Dividing features into Numerical and Categorical:

In [None]:
col = list(data.columns)
categorical_features = []
numerical_features = []
for i in col:
    if len(data[i].unique()) > 6:
        numerical_features.append(i)
    else:
        categorical_features.append(i)

print('Categorical Features :',*categorical_features)
print('Numerical Features :',*numerical_features)

Categorical Features:

In [None]:
from sklearn.preprocessing import LabelEncoder
le = LabelEncoder()
df1 = data.copy(deep = True)

df1['sex'] = le.fit_transform(df1['sex'])
df1['cp'] = le.fit_transform(df1['cp'])
df1['restecg'] = le.fit_transform(df1['restecg'])
df1['exang'] = le.fit_transform(df1['exang'])
df1['slope'] = le.fit_transform(df1['slope'])

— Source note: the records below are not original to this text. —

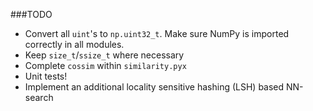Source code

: ###TODO
* Convert all `uint`'s to `np.uint32_t`. Make sure NumPy is imported correctly in all modules.
* Keep `size_t`/`ssize_t` where necessary
* Complete `cossim` within `similarity.pyx`
* Unit tests!
* Implement an additional locality sensitive hashing (LSH) based NN-search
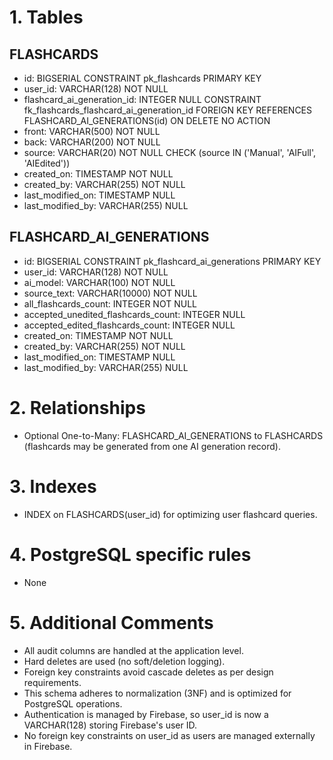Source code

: # 1. Tables

## FLASHCARDS
- id: BIGSERIAL CONSTRAINT pk_flashcards PRIMARY KEY
- user_id: VARCHAR(128) NOT NULL
- flashcard_ai_generation_id: INTEGER NULL CONSTRAINT fk_flashcards_flashcard_ai_generation_id FOREIGN KEY REFERENCES FLASHCARD_AI_GENERATIONS(id) ON DELETE NO ACTION
- front: VARCHAR(500) NOT NULL
- back: VARCHAR(200) NOT NULL
- source: VARCHAR(20) NOT NULL CHECK (source IN ('Manual', 'AIFull', 'AIEdited'))
- created_on: TIMESTAMP NOT NULL
- created_by: VARCHAR(255) NOT NULL
- last_modified_on: TIMESTAMP NULL
- last_modified_by: VARCHAR(255) NULL

## FLASHCARD_AI_GENERATIONS
- id: BIGSERIAL CONSTRAINT pk_flashcard_ai_generations PRIMARY KEY
- user_id: VARCHAR(128) NOT NULL
- ai_model: VARCHAR(100) NOT NULL
- source_text: VARCHAR(10000) NOT NULL
- all_flashcards_count: INTEGER NOT NULL
- accepted_unedited_flashcards_count: INTEGER NULL
- accepted_edited_flashcards_count: INTEGER NULL
- created_on: TIMESTAMP NOT NULL
- created_by: VARCHAR(255) NOT NULL
- last_modified_on: TIMESTAMP NULL
- last_modified_by: VARCHAR(255) NULL

# 2. Relationships
- Optional One-to-Many: FLASHCARD_AI_GENERATIONS to FLASHCARDS (flashcards may be generated from one AI generation record).

# 3. Indexes
- INDEX on FLASHCARDS(user_id) for optimizing user flashcard queries.

# 4. PostgreSQL specific rules
- None

# 5. Additional Comments
- All audit columns are handled at the application level.
- Hard deletes are used (no soft/deletion logging).
- Foreign key constraints avoid cascade deletes as per design requirements.
- This schema adheres to normalization (3NF) and is optimized for PostgreSQL operations.
- Authentication is managed by Firebase, so user_id is now a VARCHAR(128) storing Firebase's user ID.
- No foreign key constraints on user_id as users are managed externally in Firebase.
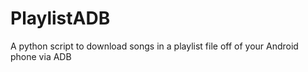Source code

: # PlaylistADB
A python script to download songs in a playlist file off of your Android phone via ADB
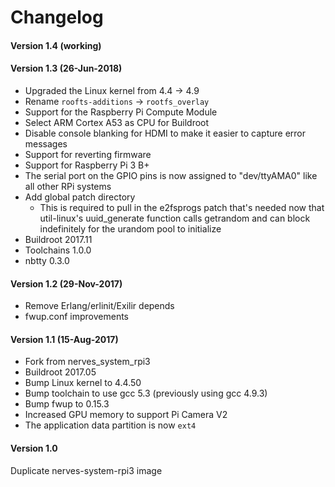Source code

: # Changelog

#### Version 1.4 (working)

#### Version 1.3 (26-Jun-2018)
* Upgraded the Linux kernel from 4.4 -> 4.9
* Rename `roofts-additions` -> `rootfs_overlay`
* Support for the Raspberry Pi Compute Module
* Select ARM Cortex A53 as CPU for Buildroot
* Disable console blanking for HDMI to make it easier to capture error messages
* Support for reverting firmware
* Support for Raspberry Pi 3 B+
* The serial port on the GPIO pins is now assigned to "dev/ttyAMA0" like all other RPi systems
* Add global patch directory
    - This is required to pull in the e2fsprogs patch that's needed now that
      util-linux's uuid_generate function calls getrandom and can block
      indefinitely for the urandom pool to initialize
* Buildroot 2017.11
* Toolchains 1.0.0
* nbtty 0.3.0

#### Version 1.2 (29-Nov-2017)
* Remove Erlang/erlinit/Exilir depends
* fwup.conf improvements

#### Version 1.1 (15-Aug-2017)
* Fork from nerves_system_rpi3
* Buildroot 2017.05
* Bump Linux kernel to 4.4.50
* Bump toolchain to use gcc 5.3 (previously using gcc 4.9.3)
* Bump fwup to 0.15.3
* Increased GPU memory to support Pi Camera V2
* The application data partition is now `ext4`

#### Version 1.0
Duplicate nerves-system-rpi3 image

Distributing of Categorial Features

In [None]:
num_features = len(categorical_features)
cols = 2
rows = (num_features + 1) // cols

fig, ax = plt.subplots(nrows=rows, ncols=cols, figsize=(10, 5 * rows))
ax = ax.flatten()  

colors = ['#F93822', '#FDD20E']

for i in range(num_features):
    sns.histplot(df1[categorical_features[i]], kde=True, color=colors[0], ax=ax[i])
    ax[i].set_title(f'Distribution: {categorical_features[i]}')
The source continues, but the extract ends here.